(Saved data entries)
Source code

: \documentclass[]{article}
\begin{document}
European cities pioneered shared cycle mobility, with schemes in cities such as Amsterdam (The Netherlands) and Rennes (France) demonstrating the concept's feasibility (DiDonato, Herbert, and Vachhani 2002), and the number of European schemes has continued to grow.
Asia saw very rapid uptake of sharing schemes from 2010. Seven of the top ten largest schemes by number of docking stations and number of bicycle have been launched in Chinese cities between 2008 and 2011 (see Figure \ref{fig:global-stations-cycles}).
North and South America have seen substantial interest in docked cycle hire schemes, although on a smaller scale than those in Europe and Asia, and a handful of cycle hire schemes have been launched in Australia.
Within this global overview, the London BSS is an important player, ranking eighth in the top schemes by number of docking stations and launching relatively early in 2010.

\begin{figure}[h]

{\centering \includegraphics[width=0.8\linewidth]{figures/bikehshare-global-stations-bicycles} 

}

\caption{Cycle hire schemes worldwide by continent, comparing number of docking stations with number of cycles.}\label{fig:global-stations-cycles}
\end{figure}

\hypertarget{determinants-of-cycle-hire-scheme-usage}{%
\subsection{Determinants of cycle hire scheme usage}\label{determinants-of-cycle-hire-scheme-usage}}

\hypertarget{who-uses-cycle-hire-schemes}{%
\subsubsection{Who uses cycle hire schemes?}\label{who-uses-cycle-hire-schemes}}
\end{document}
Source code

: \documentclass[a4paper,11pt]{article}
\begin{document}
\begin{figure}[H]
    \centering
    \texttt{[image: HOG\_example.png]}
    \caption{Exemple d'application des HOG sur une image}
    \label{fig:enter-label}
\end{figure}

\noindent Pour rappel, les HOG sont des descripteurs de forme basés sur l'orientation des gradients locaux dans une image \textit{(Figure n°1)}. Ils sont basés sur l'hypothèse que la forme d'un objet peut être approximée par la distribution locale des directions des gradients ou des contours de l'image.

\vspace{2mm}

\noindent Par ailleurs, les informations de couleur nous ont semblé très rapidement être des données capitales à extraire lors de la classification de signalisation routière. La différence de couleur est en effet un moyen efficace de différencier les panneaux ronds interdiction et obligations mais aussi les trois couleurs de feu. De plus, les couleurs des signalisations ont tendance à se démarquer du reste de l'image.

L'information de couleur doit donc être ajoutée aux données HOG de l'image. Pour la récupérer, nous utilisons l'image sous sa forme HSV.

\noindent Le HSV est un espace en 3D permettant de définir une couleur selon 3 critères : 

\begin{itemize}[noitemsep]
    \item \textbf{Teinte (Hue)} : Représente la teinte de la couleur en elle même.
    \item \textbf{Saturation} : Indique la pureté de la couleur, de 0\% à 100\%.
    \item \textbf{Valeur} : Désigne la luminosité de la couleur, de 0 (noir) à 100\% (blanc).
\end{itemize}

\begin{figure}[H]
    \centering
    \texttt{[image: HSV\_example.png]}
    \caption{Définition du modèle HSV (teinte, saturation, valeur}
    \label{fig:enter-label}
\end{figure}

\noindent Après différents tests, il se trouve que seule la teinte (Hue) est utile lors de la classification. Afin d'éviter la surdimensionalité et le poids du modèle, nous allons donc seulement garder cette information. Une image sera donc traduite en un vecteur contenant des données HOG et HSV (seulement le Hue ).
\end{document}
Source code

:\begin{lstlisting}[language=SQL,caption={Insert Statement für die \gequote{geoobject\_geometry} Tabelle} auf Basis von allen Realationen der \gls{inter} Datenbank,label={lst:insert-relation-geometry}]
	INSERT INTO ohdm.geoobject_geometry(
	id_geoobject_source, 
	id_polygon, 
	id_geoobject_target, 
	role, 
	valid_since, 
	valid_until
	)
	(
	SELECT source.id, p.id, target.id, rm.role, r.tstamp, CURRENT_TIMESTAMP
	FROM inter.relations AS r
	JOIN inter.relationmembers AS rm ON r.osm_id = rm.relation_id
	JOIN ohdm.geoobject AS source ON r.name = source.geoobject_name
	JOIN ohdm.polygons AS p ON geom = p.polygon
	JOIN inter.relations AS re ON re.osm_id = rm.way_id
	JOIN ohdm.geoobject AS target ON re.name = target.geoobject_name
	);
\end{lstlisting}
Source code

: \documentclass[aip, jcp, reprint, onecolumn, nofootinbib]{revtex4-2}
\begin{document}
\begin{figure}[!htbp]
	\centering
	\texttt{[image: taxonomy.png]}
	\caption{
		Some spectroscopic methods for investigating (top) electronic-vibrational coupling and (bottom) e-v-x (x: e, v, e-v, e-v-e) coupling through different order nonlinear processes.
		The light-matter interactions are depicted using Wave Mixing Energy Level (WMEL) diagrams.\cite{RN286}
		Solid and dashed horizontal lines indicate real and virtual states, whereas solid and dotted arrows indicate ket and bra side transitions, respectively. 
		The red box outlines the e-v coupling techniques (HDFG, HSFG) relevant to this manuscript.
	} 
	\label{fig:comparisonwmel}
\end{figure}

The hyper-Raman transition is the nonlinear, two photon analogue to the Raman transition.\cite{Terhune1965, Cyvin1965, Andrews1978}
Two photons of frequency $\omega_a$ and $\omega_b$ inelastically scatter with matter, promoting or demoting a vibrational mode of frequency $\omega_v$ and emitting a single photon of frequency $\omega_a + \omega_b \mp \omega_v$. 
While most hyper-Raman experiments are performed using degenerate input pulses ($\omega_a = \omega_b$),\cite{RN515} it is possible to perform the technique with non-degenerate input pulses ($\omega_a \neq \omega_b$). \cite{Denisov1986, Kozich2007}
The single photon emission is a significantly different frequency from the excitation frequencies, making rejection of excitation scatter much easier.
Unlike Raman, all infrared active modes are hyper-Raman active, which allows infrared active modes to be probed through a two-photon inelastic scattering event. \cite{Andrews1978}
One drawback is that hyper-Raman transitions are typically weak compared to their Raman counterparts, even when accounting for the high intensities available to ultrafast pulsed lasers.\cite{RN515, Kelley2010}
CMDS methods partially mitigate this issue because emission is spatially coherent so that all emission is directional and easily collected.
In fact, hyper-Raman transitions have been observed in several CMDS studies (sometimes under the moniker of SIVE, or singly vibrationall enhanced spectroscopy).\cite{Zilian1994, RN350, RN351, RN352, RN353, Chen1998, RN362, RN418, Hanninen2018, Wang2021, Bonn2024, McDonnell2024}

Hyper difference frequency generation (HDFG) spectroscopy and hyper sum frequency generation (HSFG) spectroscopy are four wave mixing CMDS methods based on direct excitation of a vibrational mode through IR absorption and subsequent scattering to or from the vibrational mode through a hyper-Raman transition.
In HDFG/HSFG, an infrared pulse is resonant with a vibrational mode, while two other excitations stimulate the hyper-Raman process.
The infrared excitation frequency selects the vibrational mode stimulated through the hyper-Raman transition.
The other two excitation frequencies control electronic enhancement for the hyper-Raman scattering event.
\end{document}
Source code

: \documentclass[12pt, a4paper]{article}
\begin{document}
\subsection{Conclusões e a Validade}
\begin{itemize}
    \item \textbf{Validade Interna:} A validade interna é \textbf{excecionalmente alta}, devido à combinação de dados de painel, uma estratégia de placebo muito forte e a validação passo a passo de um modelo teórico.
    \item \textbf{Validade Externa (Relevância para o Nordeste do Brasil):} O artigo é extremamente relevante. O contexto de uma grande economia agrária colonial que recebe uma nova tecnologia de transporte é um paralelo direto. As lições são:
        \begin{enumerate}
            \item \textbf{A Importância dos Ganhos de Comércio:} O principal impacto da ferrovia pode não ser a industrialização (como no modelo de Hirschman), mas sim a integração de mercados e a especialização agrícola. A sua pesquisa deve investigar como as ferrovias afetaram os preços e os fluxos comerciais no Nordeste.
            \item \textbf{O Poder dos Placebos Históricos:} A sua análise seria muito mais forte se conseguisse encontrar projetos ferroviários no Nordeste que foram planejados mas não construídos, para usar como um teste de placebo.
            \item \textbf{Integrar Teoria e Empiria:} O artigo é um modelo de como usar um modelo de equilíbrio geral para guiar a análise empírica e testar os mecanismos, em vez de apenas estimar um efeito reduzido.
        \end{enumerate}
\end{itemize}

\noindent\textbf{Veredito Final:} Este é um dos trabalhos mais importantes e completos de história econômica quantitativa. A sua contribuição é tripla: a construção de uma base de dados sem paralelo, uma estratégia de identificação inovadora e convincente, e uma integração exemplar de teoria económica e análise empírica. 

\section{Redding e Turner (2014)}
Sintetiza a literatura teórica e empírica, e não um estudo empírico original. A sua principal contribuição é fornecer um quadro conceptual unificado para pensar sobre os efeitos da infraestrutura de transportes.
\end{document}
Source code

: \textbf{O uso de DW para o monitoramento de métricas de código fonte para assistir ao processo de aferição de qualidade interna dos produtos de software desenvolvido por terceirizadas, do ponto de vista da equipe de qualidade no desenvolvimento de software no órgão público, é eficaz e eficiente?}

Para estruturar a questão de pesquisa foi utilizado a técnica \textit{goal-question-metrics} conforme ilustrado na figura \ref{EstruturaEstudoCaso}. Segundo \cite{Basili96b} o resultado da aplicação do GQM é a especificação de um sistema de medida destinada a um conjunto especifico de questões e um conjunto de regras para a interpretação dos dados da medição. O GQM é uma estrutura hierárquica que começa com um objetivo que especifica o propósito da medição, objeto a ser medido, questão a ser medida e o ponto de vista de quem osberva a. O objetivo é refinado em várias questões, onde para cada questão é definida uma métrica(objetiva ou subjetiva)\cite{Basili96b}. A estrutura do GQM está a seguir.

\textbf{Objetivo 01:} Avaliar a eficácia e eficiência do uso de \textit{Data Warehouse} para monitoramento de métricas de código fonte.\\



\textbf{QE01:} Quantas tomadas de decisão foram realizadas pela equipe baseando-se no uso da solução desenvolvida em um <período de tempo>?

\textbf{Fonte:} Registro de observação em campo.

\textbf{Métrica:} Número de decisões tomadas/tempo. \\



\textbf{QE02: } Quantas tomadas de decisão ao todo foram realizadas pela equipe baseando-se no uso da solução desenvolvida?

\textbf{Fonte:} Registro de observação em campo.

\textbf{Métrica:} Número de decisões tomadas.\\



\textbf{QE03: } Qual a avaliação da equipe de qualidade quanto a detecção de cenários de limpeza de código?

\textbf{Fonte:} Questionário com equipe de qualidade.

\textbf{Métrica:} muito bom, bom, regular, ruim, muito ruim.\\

- **DIRECTIONS**:
Copy out only the lines above from the one with "Statement für die" to the one with "JOIN ohdm.polygons AS p ON geom = p.polygon", inclusive, exactly as they stand.

- **EXERCISE RESPONSE**:
:\begin{lstlisting}[language=SQL,caption={Insert Statement für die \gequote{geoobject\_geometry} Tabelle} auf Basis von allen Realationen der \gls{inter} Datenbank,label={lst:insert-relation-geometry}]
	INSERT INTO ohdm.geoobject_geometry(
	id_geoobject_source, 
	id_polygon, 
	id_geoobject_target, 
	role, 
	valid_since, 
	valid_until
	)
	(
	SELECT source.id, p.id, target.id, rm.role, r.tstamp, CURRENT_TIMESTAMP
	FROM inter.relations AS r
	JOIN inter.relationmembers AS rm ON r.osm_id = rm.relation_id
	JOIN ohdm.geoobject AS source ON r.name = source.geoobject_name
	JOIN ohdm.polygons AS p ON geom = p.polygon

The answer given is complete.